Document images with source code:
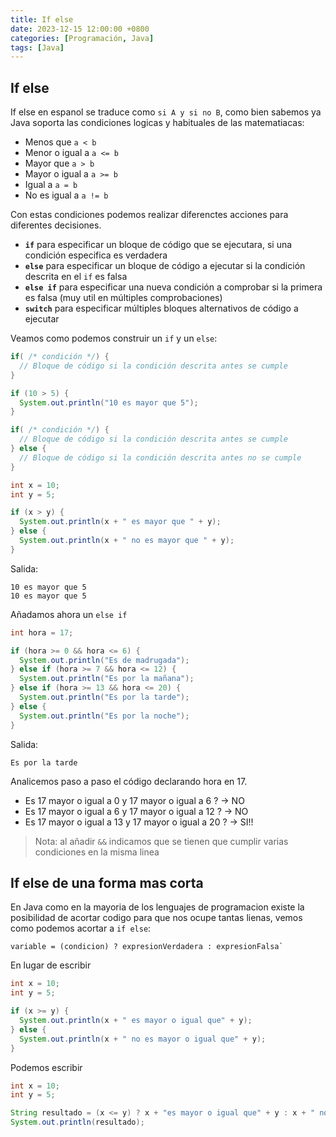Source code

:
 ```yaml
---
title: If else
date: 2023-12-15 12:00:00 +0800
categories: [Programación, Java]
tags: [Java]
---
```


## If else

If else en espanol se traduce como `si A y si no B`, como bien sabemos ya Java soporta las condiciones logicas y habituales de las matematiacas:

* Menos que `a < b`
* Menor o igual a `a <= b`
* Mayor que `a > b`
* Mayor o igual a `a >= b` 
* Igual a `a = b`
* No es igual a `a != b`

Con estas condiciones podemos realizar diferenctes acciones para diferentes decisiones.

* **`if`** para especificar un bloque de código que se ejecutara, si una condición especifica es verdadera
* **`else`** para especificar un bloque de código a ejecutar si la condición descrita en el `if` es falsa
* **`else if`** para especificar una nueva condición a comprobar si la primera es falsa (muy util en múltiples comprobaciones)
* **`switch`** para especificar múltiples bloques alternativos de código a ejecutar

Veamos como podemos construir un `if` y un `else`:

```java
if( /* condición */) {
  // Bloque de código si la condición descrita antes se cumple
}

if (10 > 5) {
  System.out.println("10 es mayor que 5");
}

if( /* condición */) {
  // Bloque de código si la condición descrita antes se cumple
} else {
  // Bloque de código si la condición descrita antes no se cumple
}

int x = 10;
int y = 5;

if (x > y) {
  System.out.println(x + " es mayor que " + y);
} else {
  System.out.println(x + " no es mayor que " + y);
}
```

Salida: 

```
10 es mayor que 5
10 es mayor que 5
```

Añadamos ahora un `else if`

```java
int hora = 17;

if (hora >= 0 && hora <= 6) {
  System.out.println("Es de madrugada");
} else if (hora >= 7 && hora <= 12) {
  System.out.println("Es por la mañana");
} else if (hora >= 13 && hora <= 20) {
  System.out.println("Es por la tarde");
} else {
  System.out.println("Es por la noche");
}
```

Salida: 

```text
Es por la tarde
```

Analicemos paso a paso el código declarando hora en 17.

* Es 17 mayor o igual a 0 y 17 mayor o igual a 6 ? -> NO
* Es 17 mayor o igual a 6 y 17 mayor o igual a 12 ? -> NO
* Es 17 mayor o igual a 13 y 17 mayor o igual a 20 ? -> SI!!

> Nota: al añadir `&&` indicamos que se tienen que cumplir varias condiciones en la misma linea

## If else de una forma mas corta

En Java como en la mayoria de los lenguajes de programacion existe la posibilidad de acortar codigo para que nos ocupe tantas lienas, vemos como podemos acortar a `if else`:

```
variable = (condicion) ? expresionVerdadera : expresionFalsa`
```

En lugar de escribir

```java
int x = 10;
int y = 5;

if (x >= y) {
  System.out.println(x + " es mayor o igual que" + y);
} else {
  System.out.println(x + " no es mayor o igual que" + y);
}
```

Podemos escribir

```java
int x = 10;
int y = 5;

String resultado = (x <= y) ? x + "es mayor o igual que" + y : x + " no es mayor o igual que" + y; 
System.out.println(resultado);
```

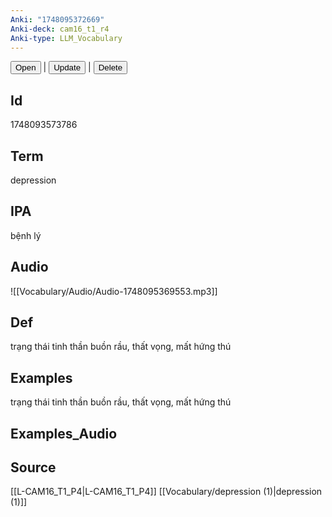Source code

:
 ```yaml
---
Anki: "1748095372669"
Anki-deck: cam16_t1_r4
Anki-type: LLM_Vocabulary
---
```

<button class="anki-btn-open">Open</button> | <button class="anki-btn-update">Update</button> | <button class="anki-btn-delete">Delete</button>

## Id
 1748093573786
## Term
depression
## IPA
bệnh lý

## Audio
![[Vocabulary/Audio/Audio-1748095369553.mp3]]
## Def
trạng thái tinh thần buồn rầu, thất vọng, mất hứng thú
## Examples
trạng thái tinh thần buồn rầu, thất vọng, mất hứng thú
## Examples_Audio

## Source
 [[L-CAM16_T1_P4|L-CAM16_T1_P4]]
[[Vocabulary/depression (1)|depression (1)]]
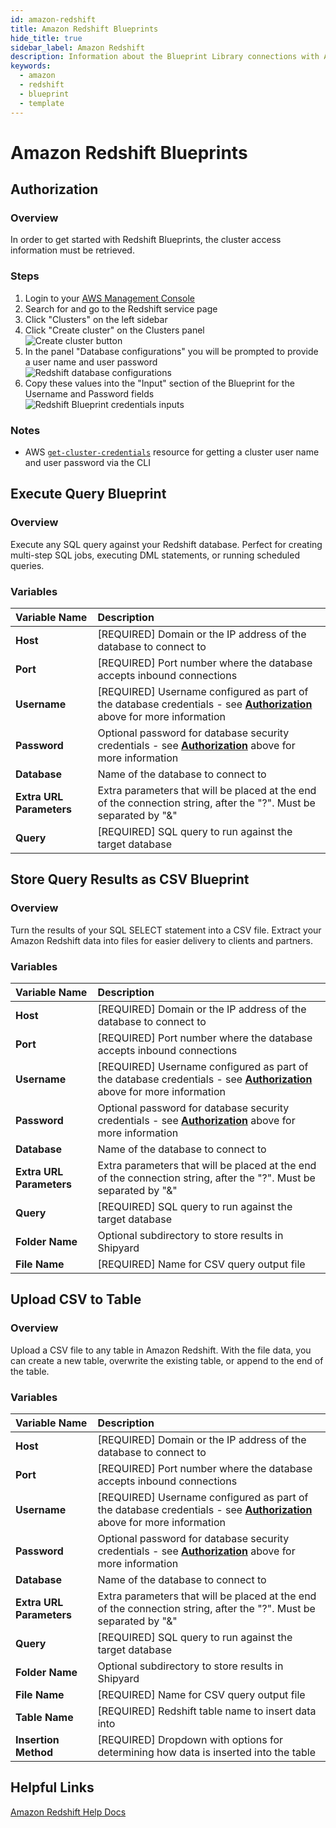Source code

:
 ```yaml
---
id: amazon-redshift
title: Amazon Redshift Blueprints
hide_title: true
sidebar_label: Amazon Redshift
description: Information about the Blueprint Library connections with Amazon Redshift.
keywords:
  - amazon
  - redshift
  - blueprint
  - template
---
```


# Amazon Redshift Blueprints

## Authorization

### Overview

In order to get started with Redshift Blueprints, the cluster access information must be retrieved.

### Steps

1. Login to your [AWS Management Console](https://aws.amazon.com/console/)  
2. Search for and go to the Redshift service page  
3. Click "Clusters" on the left sidebar  
4. Click "Create cluster" on the Clusters panel  
	![Create cluster button](../.gitbook/assets/create-cluster-button.png)   
5. In the panel "Database configurations" you will be prompted to provide a user name and user password  
	![Redshift database configurations](../.gitbook/assets/redshift-database-configurations.png)  
6. Copy these values into the "Input" section of the Blueprint for the Username and Password fields  
	![Redshift Blueprint credentials inputs](../.gitbook/assets/redshift-blueprint-username-password-input.png)  

### Notes

- AWS [`get-cluster-credentials`](https://docs.aws.amazon.com/cli/latest/reference/redshift/get-cluster-credentials.html) resource for getting a cluster user name and user password via the CLI

## Execute Query Blueprint

### Overview

Execute any SQL query against your Redshift database. Perfect for creating multi-step SQL jobs, executing DML statements, or running scheduled queries.

### Variables

| Variable Name | Description |
|:---|:---|
| **Host** | [REQUIRED] Domain or the IP address of the database to connect to |
| **Port** | [REQUIRED] Port number where the database accepts inbound connections |
| **Username** | [REQUIRED] Username configured as part of the database credentials - see [**Authorization**](#authorization) above for more information |
| **Password** | Optional password for database security credentials - see [**Authorization**](#authorization) above for more information |
| **Database** | Name of the database to connect to |
| **Extra URL Parameters** | Extra parameters that will be placed at the end of the connection string, after the "?". Must be separated by "&" |
| **Query** | [REQUIRED] SQL query to run against the target database |

## Store Query Results as CSV Blueprint

### Overview

Turn the results of your SQL SELECT statement into a CSV file. Extract your Amazon Redshift data into files for easier delivery to clients and partners.

### Variables

| Variable Name | Description |
|:---|:---|
| **Host** | [REQUIRED] Domain or the IP address of the database to connect to |
| **Port** | [REQUIRED] Port number where the database accepts inbound connections |
| **Username** | [REQUIRED] Username configured as part of the database credentials - see [**Authorization**](#authorization) above for more information |
| **Password** | Optional password for database security credentials - see [**Authorization**](#authorization) above for more information |
| **Database** | Name of the database to connect to |
| **Extra URL Parameters** | Extra parameters that will be placed at the end of the connection string, after the "?". Must be separated by "&" |
| **Query** | [REQUIRED] SQL query to run against the target database |
| **Folder Name** | Optional subdirectory to store results in Shipyard |
| **File Name** | [REQUIRED] Name for CSV query output file |

## Upload CSV to Table

### Overview

Upload a CSV file to any table in Amazon Redshift. With the file data, you can create a new table, overwrite the existing table, or append to the end of the table.

### Variables

| Variable Name | Description |
|:---|:---|
| **Host** | [REQUIRED] Domain or the IP address of the database to connect to |
| **Port** | [REQUIRED] Port number where the database accepts inbound connections |
| **Username** | [REQUIRED] Username configured as part of the database credentials - see [**Authorization**](#authorization) above for more information |
| **Password** | Optional password for database security credentials - see [**Authorization**](#authorization) above for more information |
| **Database** | Name of the database to connect to |
| **Extra URL Parameters** | Extra parameters that will be placed at the end of the connection string, after the "?". Must be separated by "&" |
| **Query** | [REQUIRED] SQL query to run against the target database |
| **Folder Name** | Optional subdirectory to store results in Shipyard |
| **File Name** | [REQUIRED] Name for CSV query output file |
| **Table Name** | [REQUIRED] Redshift table name to insert data into |
| **Insertion Method** | [REQUIRED] Dropdown with options for determining how data is inserted into the table |

## Helpful Links

[Amazon Redshift Help Docs](https://docs.aws.amazon.com/redshift/)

**Directions for this task**:
Give the entries above again in full and exactly, but not the pictures.

**Solved exercise**:
Source code

:
 ```yaml
---
title: If else
date: 2023-12-15 12:00:00 +0800
categories: [Programación, Java]
tags: [Java]
---
```


## If else

If else en espanol se traduce como `si A y si no B`, como bien sabemos ya Java soporta las condiciones logicas y habituales de las matematiacas:

* Menos que `a < b`
* Menor o igual a `a <= b`
* Mayor que `a > b`
* Mayor o igual a `a >= b` 
* Igual a `a = b`
* No es igual a `a != b`

Con estas condiciones podemos realizar diferenctes acciones para diferentes decisiones.

* **`if`** para especificar un bloque de código que se ejecutara, si una condición especifica es verdadera
* **`else`** para especificar un bloque de código a ejecutar si la condición descrita en el `if` es falsa
* **`else if`** para especificar una nueva condición a comprobar si la primera es falsa (muy util en múltiples comprobaciones)
* **`switch`** para especificar múltiples bloques alternativos de código a ejecutar

Veamos como podemos construir un `if` y un `else`:

```java
if( /* condición */) {
  // Bloque de código si la condición descrita antes se cumple
}

if (10 > 5) {
  System.out.println("10 es mayor que 5");
}

if( /* condición */) {
  // Bloque de código si la condición descrita antes se cumple
} else {
  // Bloque de código si la condición descrita antes no se cumple
}

int x = 10;
int y = 5;

if (x > y) {
  System.out.println(x + " es mayor que " + y);
} else {
  System.out.println(x + " no es mayor que " + y);
}
```

Salida: 

```
10 es mayor que 5
10 es mayor que 5
```

Añadamos ahora un `else if`

```java
int hora = 17;

if (hora >= 0 && hora <= 6) {
  System.out.println("Es de madrugada");
} else if (hora >= 7 && hora <= 12) {
  System.out.println("Es por la mañana");
} else if (hora >= 13 && hora <= 20) {
  System.out.println("Es por la tarde");
} else {
  System.out.println("Es por la noche");
}
```

Salida: 

```text
Es por la tarde
```

Analicemos paso a paso el código declarando hora en 17.

* Es 17 mayor o igual a 0 y 17 mayor o igual a 6 ? -> NO
* Es 17 mayor o igual a 6 y 17 mayor o igual a 12 ? -> NO
* Es 17 mayor o igual a 13 y 17 mayor o igual a 20 ? -> SI!!

> Nota: al añadir `&&` indicamos que se tienen que cumplir varias condiciones en la misma linea

## If else de una forma mas corta

En Java como en la mayoria de los lenguajes de programacion existe la posibilidad de acortar codigo para que nos ocupe tantas lienas, vemos como podemos acortar a `if else`:

```
variable = (condicion) ? expresionVerdadera : expresionFalsa`
```

En lugar de escribir

```java
int x = 10;
int y = 5;

if (x >= y) {
  System.out.println(x + " es mayor o igual que" + y);
} else {
  System.out.println(x + " no es mayor o igual que" + y);
}
```

Podemos escribir

```java
int x = 10;
int y = 5;

String resultado = (x <= y) ? x + "es mayor o igual que" + y : x + " no es mayor o igual que" + y; 
System.out.println(resultado);
```

Source code

:
 ```yaml
---
Anki: "1748095372669"
Anki-deck: cam16_t1_r4
Anki-type: LLM_Vocabulary
---
```

<button class="anki-btn-open">Open</button> | <button class="anki-btn-update">Update</button> | <button class="anki-btn-delete">Delete</button>

## Id
 1748093573786
## Term
depression
## IPA
bệnh lý

## Audio
![[Vocabulary/Audio/Audio-1748095369553.mp3]]
## Def
trạng thái tinh thần buồn rầu, thất vọng, mất hứng thú
## Examples
trạng thái tinh thần buồn rầu, thất vọng, mất hứng thú
## Examples_Audio

## Source
 [[L-CAM16_T1_P4|L-CAM16_T1_P4]]
[[Vocabulary/depression (1)|depression (1)]]
Source code

:
 ```yaml
---
id: amazon-redshift
title: Amazon Redshift Blueprints
hide_title: true
sidebar_label: Amazon Redshift
description: Information about the Blueprint Library connections with Amazon Redshift.
keywords:
  - amazon
  - redshift
  - blueprint
  - template
---
```


# Amazon Redshift Blueprints

## Authorization

### Overview

In order to get started with Redshift Blueprints, the cluster access information must be retrieved.

### Steps

1. Login to your [AWS Management Console](https://aws.amazon.com/console/)  
2. Search for and go to the Redshift service page  
3. Click "Clusters" on the left sidebar  
4. Click "Create cluster" on the Clusters panel  
	![Create cluster button](../.gitbook/assets/create-cluster-button.png)   
5. In the panel "Database configurations" you will be prompted to provide a user name and user password  
	![Redshift database configurations](../.gitbook/assets/redshift-database-configurations.png)  
6. Copy these values into the "Input" section of the Blueprint for the Username and Password fields  
	![Redshift Blueprint credentials inputs](../.gitbook/assets/redshift-blueprint-username-password-input.png)  

### Notes

- AWS [`get-cluster-credentials`](https://docs.aws.amazon.com/cli/latest/reference/redshift/get-cluster-credentials.html) resource for getting a cluster user name and user password via the CLI

## Execute Query Blueprint

### Overview

Execute any SQL query against your Redshift database. Perfect for creating multi-step SQL jobs, executing DML statements, or running scheduled queries.

### Variables

| Variable Name | Description |
|:---|:---|
| **Host** | [REQUIRED] Domain or the IP address of the database to connect to |
| **Port** | [REQUIRED] Port number where the database accepts inbound connections |
| **Username** | [REQUIRED] Username configured as part of the database credentials - see [**Authorization**](#authorization) above for more information |
| **Password** | Optional password for database security credentials - see [**Authorization**](#authorization) above for more information |
| **Database** | Name of the database to connect to |
| **Extra URL Parameters** | Extra parameters that will be placed at the end of the connection string, after the "?". Must be separated by "&" |
| **Query** | [REQUIRED] SQL query to run against the target database |

## Store Query Results as CSV Blueprint

### Overview

Turn the results of your SQL SELECT statement into a CSV file. Extract your Amazon Redshift data into files for easier delivery to clients and partners.

### Variables

| Variable Name | Description |
|:---|:---|
| **Host** | [REQUIRED] Domain or the IP address of the database to connect to |
| **Port** | [REQUIRED] Port number where the database accepts inbound connections |
| **Username** | [REQUIRED] Username configured as part of the database credentials - see [**Authorization**](#authorization) above for more information |
| **Password** | Optional password for database security credentials - see [**Authorization**](#authorization) above for more information |
| **Database** | Name of the database to connect to |
| **Extra URL Parameters** | Extra parameters that will be placed at the end of the connection string, after the "?". Must be separated by "&" |
| **Query** | [REQUIRED] SQL query to run against the target database |
| **Folder Name** | Optional subdirectory to store results in Shipyard |
| **File Name** | [REQUIRED] Name for CSV query output file |

## Upload CSV to Table

### Overview

Upload a CSV file to any table in Amazon Redshift. With the file data, you can create a new table, overwrite the existing table, or append to the end of the table.

### Variables

| Variable Name | Description |
|:---|:---|
| **Host** | [REQUIRED] Domain or the IP address of the database to connect to |
| **Port** | [REQUIRED] Port number where the database accepts inbound connections |
| **Username** | [REQUIRED] Username configured as part of the database credentials - see [**Authorization**](#authorization) above for more information |
| **Password** | Optional password for database security credentials - see [**Authorization**](#authorization) above for more information |
| **Database** | Name of the database to connect to |
| **Extra URL Parameters** | Extra parameters that will be placed at the end of the connection string, after the "?". Must be separated by "&" |
| **Query** | [REQUIRED] SQL query to run against the target database |
| **Folder Name** | Optional subdirectory to store results in Shipyard |
| **File Name** | [REQUIRED] Name for CSV query output file |
| **Table Name** | [REQUIRED] Redshift table name to insert data into |
| **Insertion Method** | [REQUIRED] Dropdown with options for determining how data is inserted into the table |

## Helpful Links

[Amazon Redshift Help Docs](https://docs.aws.amazon.com/redshift/)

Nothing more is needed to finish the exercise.